Several steps of interaction later, the display informed me
that the transaction had been successful, and that my cycle release code was
being printed. Nothing happened. Apparently, the machine had run out of paper.
Without paper, there is no release code, and so no way of actually getting a
cycle from the racks.
To cut a long story short, it took over 30 minutes, and
inserting my payment card into four different cycle station machines
distributed around Bloomsbury, before I finally got a printed release code and
could take a bicycle for a spin. By then it was too late to embark on the planned errand, but at least I got a cycle ride in the rain...

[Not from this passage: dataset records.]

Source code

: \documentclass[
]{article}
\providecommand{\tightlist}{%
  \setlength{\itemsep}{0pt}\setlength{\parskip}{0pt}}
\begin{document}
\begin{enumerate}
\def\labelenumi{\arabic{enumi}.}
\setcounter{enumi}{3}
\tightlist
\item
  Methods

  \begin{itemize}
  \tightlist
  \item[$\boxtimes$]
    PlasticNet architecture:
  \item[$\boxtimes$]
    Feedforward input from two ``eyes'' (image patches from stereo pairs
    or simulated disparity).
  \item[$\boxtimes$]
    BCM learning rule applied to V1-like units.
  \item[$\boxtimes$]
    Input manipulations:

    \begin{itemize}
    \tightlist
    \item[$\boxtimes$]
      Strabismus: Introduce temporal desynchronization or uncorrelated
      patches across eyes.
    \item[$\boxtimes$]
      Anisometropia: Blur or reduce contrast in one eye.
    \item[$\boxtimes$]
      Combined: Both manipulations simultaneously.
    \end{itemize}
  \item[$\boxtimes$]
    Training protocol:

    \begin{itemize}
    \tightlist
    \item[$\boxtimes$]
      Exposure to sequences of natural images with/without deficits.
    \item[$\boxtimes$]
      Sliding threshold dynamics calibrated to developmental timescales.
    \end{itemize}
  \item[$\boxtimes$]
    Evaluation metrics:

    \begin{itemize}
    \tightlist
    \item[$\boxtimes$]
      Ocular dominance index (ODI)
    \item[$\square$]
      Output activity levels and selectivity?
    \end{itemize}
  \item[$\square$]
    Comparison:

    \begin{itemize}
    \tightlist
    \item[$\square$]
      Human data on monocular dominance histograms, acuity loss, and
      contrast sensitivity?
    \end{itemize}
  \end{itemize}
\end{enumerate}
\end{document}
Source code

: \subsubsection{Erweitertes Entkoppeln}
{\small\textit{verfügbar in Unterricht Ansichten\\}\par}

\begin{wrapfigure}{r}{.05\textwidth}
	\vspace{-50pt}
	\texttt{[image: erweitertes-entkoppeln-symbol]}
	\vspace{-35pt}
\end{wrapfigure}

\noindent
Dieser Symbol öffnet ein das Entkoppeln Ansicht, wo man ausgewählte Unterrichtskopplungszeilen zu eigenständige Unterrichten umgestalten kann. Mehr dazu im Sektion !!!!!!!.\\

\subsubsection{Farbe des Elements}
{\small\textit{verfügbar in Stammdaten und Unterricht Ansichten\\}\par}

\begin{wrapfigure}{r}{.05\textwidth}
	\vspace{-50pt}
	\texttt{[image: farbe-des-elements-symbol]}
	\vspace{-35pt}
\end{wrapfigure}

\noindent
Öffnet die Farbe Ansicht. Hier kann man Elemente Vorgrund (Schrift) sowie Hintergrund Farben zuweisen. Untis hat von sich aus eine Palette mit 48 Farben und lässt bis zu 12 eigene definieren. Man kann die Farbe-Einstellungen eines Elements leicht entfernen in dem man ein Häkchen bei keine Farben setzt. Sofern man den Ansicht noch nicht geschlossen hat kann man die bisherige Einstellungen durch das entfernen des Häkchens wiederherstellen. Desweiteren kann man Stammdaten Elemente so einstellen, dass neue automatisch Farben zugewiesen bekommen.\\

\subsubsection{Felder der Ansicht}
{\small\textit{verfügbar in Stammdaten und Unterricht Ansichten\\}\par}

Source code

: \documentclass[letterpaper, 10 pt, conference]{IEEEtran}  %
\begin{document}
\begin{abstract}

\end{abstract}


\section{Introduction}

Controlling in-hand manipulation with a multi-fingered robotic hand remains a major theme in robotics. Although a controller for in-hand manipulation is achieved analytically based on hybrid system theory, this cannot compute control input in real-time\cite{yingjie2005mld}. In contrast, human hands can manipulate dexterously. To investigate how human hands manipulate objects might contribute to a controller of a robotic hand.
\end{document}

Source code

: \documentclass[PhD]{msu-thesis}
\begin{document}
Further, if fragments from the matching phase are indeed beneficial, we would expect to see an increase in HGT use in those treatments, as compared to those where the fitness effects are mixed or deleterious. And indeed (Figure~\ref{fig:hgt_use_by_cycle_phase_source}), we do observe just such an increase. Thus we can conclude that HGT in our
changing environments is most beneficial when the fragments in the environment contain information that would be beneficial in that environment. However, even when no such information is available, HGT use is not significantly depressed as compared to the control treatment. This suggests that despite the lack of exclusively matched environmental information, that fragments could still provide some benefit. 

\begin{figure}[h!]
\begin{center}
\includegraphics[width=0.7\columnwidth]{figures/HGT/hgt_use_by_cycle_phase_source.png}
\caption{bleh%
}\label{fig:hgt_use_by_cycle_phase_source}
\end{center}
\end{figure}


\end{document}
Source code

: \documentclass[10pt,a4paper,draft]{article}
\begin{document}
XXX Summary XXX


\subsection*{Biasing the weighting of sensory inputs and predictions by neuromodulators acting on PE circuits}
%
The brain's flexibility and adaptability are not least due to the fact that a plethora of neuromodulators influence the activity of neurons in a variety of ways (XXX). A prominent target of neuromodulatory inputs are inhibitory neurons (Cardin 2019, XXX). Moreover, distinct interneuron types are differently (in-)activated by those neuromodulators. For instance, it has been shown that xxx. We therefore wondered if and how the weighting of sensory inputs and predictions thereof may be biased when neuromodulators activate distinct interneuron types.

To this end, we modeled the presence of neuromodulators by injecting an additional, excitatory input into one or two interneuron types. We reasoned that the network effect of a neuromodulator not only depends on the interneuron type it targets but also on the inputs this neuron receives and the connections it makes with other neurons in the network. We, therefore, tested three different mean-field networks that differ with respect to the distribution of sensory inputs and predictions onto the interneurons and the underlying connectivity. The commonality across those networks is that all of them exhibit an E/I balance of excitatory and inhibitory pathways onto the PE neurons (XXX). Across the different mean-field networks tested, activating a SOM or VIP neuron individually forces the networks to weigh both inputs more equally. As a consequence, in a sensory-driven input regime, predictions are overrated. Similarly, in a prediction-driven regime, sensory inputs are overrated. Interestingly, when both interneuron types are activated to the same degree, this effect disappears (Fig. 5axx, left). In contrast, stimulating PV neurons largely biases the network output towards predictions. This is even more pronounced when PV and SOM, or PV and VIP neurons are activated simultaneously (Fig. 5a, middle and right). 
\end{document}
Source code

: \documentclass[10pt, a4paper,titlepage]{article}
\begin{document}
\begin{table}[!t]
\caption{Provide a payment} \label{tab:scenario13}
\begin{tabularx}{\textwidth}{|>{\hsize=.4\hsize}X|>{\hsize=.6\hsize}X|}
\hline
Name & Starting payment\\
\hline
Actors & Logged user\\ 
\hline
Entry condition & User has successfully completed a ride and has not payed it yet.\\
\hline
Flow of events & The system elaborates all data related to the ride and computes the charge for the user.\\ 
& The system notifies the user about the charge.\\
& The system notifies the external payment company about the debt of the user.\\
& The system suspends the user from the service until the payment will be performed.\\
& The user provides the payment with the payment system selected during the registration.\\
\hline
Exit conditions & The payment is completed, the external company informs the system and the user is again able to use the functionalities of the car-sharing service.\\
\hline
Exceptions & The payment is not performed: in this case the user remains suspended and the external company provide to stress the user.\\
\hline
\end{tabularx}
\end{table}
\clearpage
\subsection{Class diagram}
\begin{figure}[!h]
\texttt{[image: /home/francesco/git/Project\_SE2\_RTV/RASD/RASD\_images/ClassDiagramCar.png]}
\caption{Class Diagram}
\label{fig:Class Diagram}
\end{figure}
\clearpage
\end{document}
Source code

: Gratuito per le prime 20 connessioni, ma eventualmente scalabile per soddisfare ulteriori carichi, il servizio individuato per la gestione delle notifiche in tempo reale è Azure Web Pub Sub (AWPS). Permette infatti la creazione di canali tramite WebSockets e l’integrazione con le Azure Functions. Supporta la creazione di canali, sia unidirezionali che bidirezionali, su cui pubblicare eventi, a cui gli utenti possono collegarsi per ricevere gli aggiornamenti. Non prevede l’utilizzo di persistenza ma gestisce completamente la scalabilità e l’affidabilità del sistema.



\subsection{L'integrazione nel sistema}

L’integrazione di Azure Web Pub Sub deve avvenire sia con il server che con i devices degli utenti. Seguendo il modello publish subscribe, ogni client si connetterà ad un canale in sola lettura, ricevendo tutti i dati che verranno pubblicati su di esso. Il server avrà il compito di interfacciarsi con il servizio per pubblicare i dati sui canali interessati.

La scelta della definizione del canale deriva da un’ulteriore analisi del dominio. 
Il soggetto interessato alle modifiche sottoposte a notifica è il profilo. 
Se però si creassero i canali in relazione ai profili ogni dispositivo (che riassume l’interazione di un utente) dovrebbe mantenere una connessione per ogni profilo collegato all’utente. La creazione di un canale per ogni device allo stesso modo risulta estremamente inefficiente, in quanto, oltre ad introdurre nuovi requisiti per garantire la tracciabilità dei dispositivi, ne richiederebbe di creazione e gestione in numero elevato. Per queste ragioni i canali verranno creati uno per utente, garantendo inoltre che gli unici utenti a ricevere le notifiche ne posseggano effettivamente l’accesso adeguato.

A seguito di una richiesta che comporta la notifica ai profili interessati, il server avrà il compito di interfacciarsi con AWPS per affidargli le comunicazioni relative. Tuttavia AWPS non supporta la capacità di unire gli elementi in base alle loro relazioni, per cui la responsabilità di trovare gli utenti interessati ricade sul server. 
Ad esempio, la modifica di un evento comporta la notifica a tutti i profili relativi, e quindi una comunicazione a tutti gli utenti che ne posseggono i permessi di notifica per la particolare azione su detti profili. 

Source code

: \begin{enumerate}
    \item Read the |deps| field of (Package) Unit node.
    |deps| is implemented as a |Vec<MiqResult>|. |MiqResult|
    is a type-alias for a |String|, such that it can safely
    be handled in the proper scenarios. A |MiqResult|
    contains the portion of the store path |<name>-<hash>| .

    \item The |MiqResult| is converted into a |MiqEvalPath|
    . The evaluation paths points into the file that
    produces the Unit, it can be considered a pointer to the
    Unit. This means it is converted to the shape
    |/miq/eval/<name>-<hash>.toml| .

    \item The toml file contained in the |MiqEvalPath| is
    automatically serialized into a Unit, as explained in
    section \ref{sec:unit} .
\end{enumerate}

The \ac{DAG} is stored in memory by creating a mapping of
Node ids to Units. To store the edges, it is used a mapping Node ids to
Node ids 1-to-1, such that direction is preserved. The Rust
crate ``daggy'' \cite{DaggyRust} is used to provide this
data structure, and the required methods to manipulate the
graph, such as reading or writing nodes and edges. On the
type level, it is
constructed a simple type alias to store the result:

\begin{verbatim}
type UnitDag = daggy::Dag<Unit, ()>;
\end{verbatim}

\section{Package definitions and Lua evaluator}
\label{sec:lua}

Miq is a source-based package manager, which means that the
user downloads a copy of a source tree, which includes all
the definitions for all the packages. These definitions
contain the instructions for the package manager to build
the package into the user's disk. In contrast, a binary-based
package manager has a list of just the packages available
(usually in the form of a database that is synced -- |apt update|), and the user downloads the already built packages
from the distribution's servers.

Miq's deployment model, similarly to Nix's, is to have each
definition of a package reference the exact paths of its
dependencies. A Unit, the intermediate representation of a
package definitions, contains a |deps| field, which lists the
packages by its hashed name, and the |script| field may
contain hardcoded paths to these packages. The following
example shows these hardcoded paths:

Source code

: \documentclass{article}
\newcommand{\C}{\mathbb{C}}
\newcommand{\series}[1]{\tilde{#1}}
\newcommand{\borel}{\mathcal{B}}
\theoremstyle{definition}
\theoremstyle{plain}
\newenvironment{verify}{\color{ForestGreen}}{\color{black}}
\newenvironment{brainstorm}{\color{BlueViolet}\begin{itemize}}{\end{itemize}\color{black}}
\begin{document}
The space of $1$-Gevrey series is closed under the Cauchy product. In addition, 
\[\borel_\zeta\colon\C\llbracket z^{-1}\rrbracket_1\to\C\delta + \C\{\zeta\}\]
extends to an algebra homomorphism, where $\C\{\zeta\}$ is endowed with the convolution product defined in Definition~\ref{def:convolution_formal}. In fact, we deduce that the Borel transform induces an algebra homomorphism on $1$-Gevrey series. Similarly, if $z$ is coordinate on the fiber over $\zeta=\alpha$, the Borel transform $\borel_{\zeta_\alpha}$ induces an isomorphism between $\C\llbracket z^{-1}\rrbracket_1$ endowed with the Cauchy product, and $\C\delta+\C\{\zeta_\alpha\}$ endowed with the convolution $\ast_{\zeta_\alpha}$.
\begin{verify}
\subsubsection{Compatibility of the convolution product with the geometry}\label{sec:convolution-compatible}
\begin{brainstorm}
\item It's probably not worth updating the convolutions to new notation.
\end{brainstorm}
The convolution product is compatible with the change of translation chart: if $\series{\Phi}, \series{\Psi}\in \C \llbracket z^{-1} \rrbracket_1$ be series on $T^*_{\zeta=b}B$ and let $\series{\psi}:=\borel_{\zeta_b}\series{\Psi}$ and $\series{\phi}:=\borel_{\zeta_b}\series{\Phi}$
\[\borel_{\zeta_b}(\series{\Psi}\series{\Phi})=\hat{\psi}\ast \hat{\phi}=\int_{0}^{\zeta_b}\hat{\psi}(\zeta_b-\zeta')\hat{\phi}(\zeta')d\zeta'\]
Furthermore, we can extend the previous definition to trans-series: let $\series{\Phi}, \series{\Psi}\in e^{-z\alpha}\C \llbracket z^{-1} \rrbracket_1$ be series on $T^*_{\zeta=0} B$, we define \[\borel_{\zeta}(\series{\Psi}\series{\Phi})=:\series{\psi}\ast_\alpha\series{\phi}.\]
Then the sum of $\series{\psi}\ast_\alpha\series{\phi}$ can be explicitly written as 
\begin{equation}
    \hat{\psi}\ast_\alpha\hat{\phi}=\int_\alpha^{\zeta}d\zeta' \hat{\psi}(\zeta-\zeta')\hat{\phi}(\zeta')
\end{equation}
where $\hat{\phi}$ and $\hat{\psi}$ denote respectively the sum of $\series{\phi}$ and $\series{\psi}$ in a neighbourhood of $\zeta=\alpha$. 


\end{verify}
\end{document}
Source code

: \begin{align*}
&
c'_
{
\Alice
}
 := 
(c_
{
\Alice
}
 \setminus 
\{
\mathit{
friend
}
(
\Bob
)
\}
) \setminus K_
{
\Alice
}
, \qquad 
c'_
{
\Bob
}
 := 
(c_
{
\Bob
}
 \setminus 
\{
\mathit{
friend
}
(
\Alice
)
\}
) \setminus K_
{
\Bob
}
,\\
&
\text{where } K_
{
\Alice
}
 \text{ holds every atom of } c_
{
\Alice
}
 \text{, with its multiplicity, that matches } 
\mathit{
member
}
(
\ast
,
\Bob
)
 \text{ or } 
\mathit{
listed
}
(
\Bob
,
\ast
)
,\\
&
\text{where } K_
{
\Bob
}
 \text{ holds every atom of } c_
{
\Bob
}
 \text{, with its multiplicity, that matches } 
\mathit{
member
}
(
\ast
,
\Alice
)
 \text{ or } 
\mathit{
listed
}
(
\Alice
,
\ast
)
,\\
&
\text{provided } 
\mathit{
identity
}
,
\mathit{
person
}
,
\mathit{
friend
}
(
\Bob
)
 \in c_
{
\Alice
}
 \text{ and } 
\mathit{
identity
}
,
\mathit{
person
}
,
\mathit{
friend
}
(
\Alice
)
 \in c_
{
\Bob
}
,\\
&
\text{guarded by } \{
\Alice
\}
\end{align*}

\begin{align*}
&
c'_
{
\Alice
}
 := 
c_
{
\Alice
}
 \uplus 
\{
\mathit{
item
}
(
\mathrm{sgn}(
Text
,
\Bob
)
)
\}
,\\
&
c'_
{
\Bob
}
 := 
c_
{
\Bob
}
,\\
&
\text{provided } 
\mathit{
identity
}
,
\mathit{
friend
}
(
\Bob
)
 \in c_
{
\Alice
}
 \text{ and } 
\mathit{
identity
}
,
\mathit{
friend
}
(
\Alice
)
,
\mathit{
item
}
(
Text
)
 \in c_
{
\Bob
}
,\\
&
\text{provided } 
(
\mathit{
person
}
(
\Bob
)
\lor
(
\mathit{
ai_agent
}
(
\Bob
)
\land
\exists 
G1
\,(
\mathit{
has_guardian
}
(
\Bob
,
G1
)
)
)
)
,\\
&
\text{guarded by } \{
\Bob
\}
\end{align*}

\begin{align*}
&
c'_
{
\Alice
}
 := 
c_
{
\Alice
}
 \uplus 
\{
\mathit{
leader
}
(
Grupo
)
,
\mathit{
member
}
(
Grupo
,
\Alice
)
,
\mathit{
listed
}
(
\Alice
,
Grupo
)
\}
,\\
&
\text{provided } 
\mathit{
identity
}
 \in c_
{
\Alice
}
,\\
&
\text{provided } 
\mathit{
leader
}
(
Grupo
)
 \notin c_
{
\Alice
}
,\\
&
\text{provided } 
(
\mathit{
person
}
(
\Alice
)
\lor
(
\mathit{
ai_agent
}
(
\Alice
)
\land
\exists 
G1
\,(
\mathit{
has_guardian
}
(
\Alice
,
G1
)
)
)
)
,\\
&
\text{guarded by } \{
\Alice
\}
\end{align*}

The developers have clearly thought through the design well
in many ways. But subtleties of the ways the physical and the digital work
together have been overlooked. Why is there no illumination (whether from
street lighting or built into the cycle station) for the payment card slot or
the printout slot? Why is there apparently no mechanism for the machine to
detect that it is out of paper before the aspiring cyclist starts the
interaction? Or to display the release code on-screen to make the system more
resilient to paper failure? Such nuanced aspects of the situated use of the technology in practice (in the dark and the rain) have clearly been overlooked. It should be a universal design heuristic: if you have a technology that may be used outdoors, check that it all works when it's cold, dark and damp. Especially in cold, dark damp cities.